EXERCISE AIM
Your answer must match the records word for word and contain no pictures.

THE INPUT
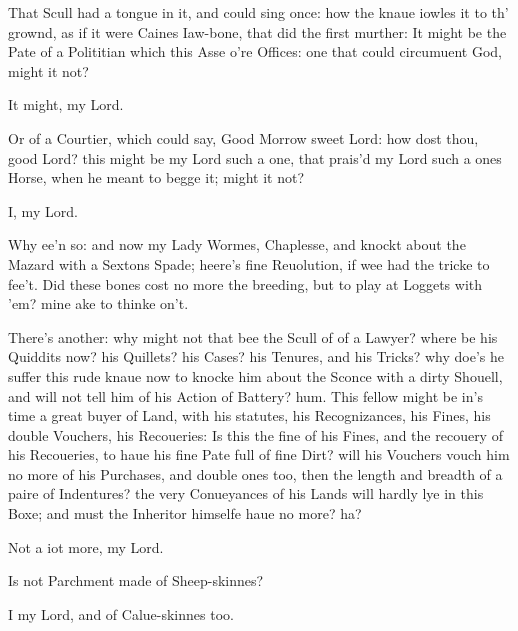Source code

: \documentclass[a5paper,DIV=calc,11pt]{scrbook}
\begin{document}
\begin{drama*}
    \hamspeaks That Scull had a tongue in it, and could sing once: how the knaue iowles it to th' grownd, as if it were Caines Iaw-bone, that did the first murther: It might be the Pate of a Polititian which this Asse o're Offices: one that could circumuent God, might it not?
    
    \horspeaks It might, my Lord.
    
    \hamspeaks Or of a Courtier, which could say, Good Morrow sweet Lord: how dost thou, good Lord? this might be my Lord such a one, that prais'd my Lord such a ones Horse, when he meant to begge it; might it not?
    
    \horspeaks I, my Lord.
    
    \hamspeaks Why ee'n so: and now my Lady Wormes, Chaplesse, and knockt about the Mazard with a Sextons Spade; heere's fine Reuolution, if wee had the tricke to fee't. Did these bones cost no more the breeding, but to play at Loggets with 'em? mine ake to thinke on't.
    
    
    \hamspeaks There's another: why might not that bee the Scull of of a Lawyer? where be his Quiddits now? his Quillets? his Cases? his Tenures, and his Tricks? why doe's he suffer this rude knaue now to knocke him about the Sconce with a dirty Shouell, and will not tell him of his Action of Battery? hum. This fellow might be in's time a great buyer of Land, with his statutes, his Recognizances, his Fines, his double Vouchers, his Recoueries: Is this the fine of his Fines, and the recouery of his Recoueries, to haue his fine Pate full of fine Dirt? will his Vouchers vouch him no more of his Purchases, and double ones too, then the length and breadth of a paire of Indentures? the very Conueyances of his Lands will hardly lye in this Boxe; and must the Inheritor himselfe haue no more? ha?
    
    \horspeaks Not a iot more, my Lord.
    
    \hamspeaks Is not Parchment made of Sheep-skinnes?
    
    \horspeaks I my Lord, and of Calue-skinnes too.
    

\end{drama*}
\end{document}
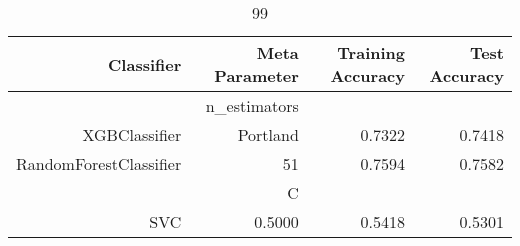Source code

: 
\begin{table}[H]
    \caption{99}
    \centering
    \begin{tabular}{|r|r|r|r|}
        \hline
        Classifier &Meta Parameter &Training Accuracy
        &Test Accuracy\\
        \hline
        &n\_estimators &\multicolumn{2}{|r|}{}\\
        \hline
        XGBClassifier &Portland &0.7322 &0.7418\\
        \hline
        RandomForestClassifier &51 &0.7594 &0.7582\\
        \hline
        &C &\multicolumn{2}{|r|}{}\\
        \hline
        SVC &0.5000 &0.5418 &0.5301\\
        \hline
    \end{tabular}
\end{table}
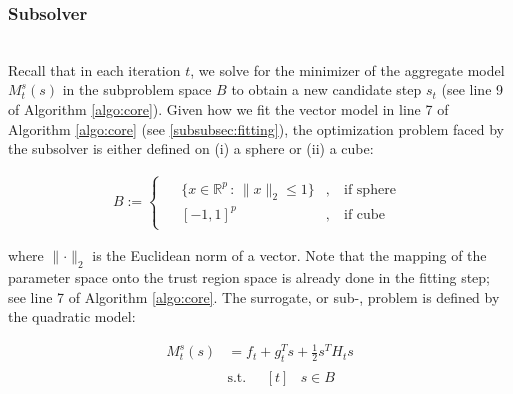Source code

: \subsubsection{Subsolver}
\label{subsubsec:subsolver}
\hfill\\

\noindent Recall that in each iteration $t$, we solve for the minimizer of the aggregate model $M_{t}^{s} (s)$ in the subproblem space $B$ to obtain a new candidate step $s_t$ (see line 9 of Algorithm \ref{algo:core}).
Given how we fit the vector model in line 7 of Algorithm \ref{algo:core} (see \ref{subsubsec:fitting}), the optimization problem faced by the subsolver is either defined on (i) a sphere or (ii) a cube:


\begin{align}
    B := \begin{cases}
    \begin{aligned}
        & \{x \in \mathbb{R}^p \, : \, \lVert x \rVert_2 \leq 1 \} & , \ & \text{if sphere} \\
        & [-1, 1]^p & , \ & \text{if cube}
    \end{aligned}
    \end{cases}
    \label{eq:ball-metric}
\end{align}

\noindent where $\lVert\cdot\rVert_2$ is the Euclidean norm of a vector.
Note that the mapping of the parameter space onto the trust region space is already done in the fitting step; see line 7 of Algorithm \ref{algo:core}.
The surrogate, or sub-, problem is defined by the quadratic model:

\begin{align}
    M_{t}^{s} (s) &= f_t + g_t^T s + \frac{1}{2} s^T H_t s \\
    &\text{s.t.} \quad \begin{aligned}[t]
        & s \in B
    \end{aligned}
    \label{eq:quad-subproblem}
\end{align}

EXERCISE RESULT
Source code

: \documentclass[a5paper,DIV=calc,11pt]{scrbook}
\begin{document}
\begin{drama*}
    \hamspeaks That Scull had a tongue in it, and could sing once: how the knaue iowles it to th' grownd, as if it were Caines Iaw-bone, that did the first murther: It might be the Pate of a Polititian which this Asse o're Offices: one that could circumuent God, might it not?
    
    \horspeaks It might, my Lord.
    
    \hamspeaks Or of a Courtier, which could say, Good Morrow sweet Lord: how dost thou, good Lord? this might be my Lord such a one, that prais'd my Lord such a ones Horse, when he meant to begge it; might it not?
    
    \horspeaks I, my Lord.
    
    \hamspeaks Why ee'n so: and now my Lady Wormes, Chaplesse, and knockt about the Mazard with a Sextons Spade; heere's fine Reuolution, if wee had the tricke to fee't. Did these bones cost no more the breeding, but to play at Loggets with 'em? mine ake to thinke on't.
    
    
    \hamspeaks There's another: why might not that bee the Scull of of a Lawyer? where be his Quiddits now? his Quillets? his Cases? his Tenures, and his Tricks? why doe's he suffer this rude knaue now to knocke him about the Sconce with a dirty Shouell, and will not tell him of his Action of Battery? hum. This fellow might be in's time a great buyer of Land, with his statutes, his Recognizances, his Fines, his double Vouchers, his Recoueries: Is this the fine of his Fines, and the recouery of his Recoueries, to haue his fine Pate full of fine Dirt? will his Vouchers vouch him no more of his Purchases, and double ones too, then the length and breadth of a paire of Indentures? the very Conueyances of his Lands will hardly lye in this Boxe; and must the Inheritor himselfe haue no more? ha?
    
    \horspeaks Not a iot more, my Lord.
    
    \hamspeaks Is not Parchment made of Sheep-skinnes?
    
    \horspeaks I my Lord, and of Calue-skinnes too.
    

\end{drama*}
\end{document}
Source code

: 
\begin{table}[H]
    \caption{99}
    \centering
    \begin{tabular}{|r|r|r|r|}
        \hline
        Classifier &Meta Parameter &Training Accuracy
        &Test Accuracy\\
        \hline
        &n\_estimators &\multicolumn{2}{|r|}{}\\
        \hline
        XGBClassifier &Portland &0.7322 &0.7418\\
        \hline
        RandomForestClassifier &51 &0.7594 &0.7582\\
        \hline
        &C &\multicolumn{2}{|r|}{}\\
        \hline
        SVC &0.5000 &0.5418 &0.5301\\
        \hline
    \end{tabular}
\end{table}
Source code

: \subsubsection{Subsolver}
\label{subsubsec:subsolver}
\hfill\\

\noindent Recall that in each iteration $t$, we solve for the minimizer of the aggregate model $M_{t}^{s} (s)$ in the subproblem space $B$ to obtain a new candidate step $s_t$ (see line 9 of Algorithm \ref{algo:core}).
Given how we fit the vector model in line 7 of Algorithm \ref{algo:core} (see \ref{subsubsec:fitting}), the optimization problem faced by the subsolver is either defined on (i) a sphere or (ii) a cube:


\begin{align}
    B := \begin{cases}
    \begin{aligned}
        & \{x \in \mathbb{R}^p \, : \, \lVert x \rVert_2 \leq 1 \} & , \ & \text{if sphere} \\
        & [-1, 1]^p & , \ & \text{if cube}
    \end{aligned}
    \end{cases}
    \label{eq:ball-metric}
\end{align}

\noindent where $\lVert\cdot\rVert_2$ is the Euclidean norm of a vector.
Note that the mapping of the parameter space onto the trust region space is already done in the fitting step; see line 7 of Algorithm \ref{algo:core}.
The surrogate, or sub-, problem is defined by the quadratic model:

\begin{align}
    M_{t}^{s} (s) &= f_t + g_t^T s + \frac{1}{2} s^T H_t s \\
    &\text{s.t.} \quad \begin{aligned}[t]
        & s \in B
    \end{aligned}
    \label{eq:quad-subproblem}
\end{align}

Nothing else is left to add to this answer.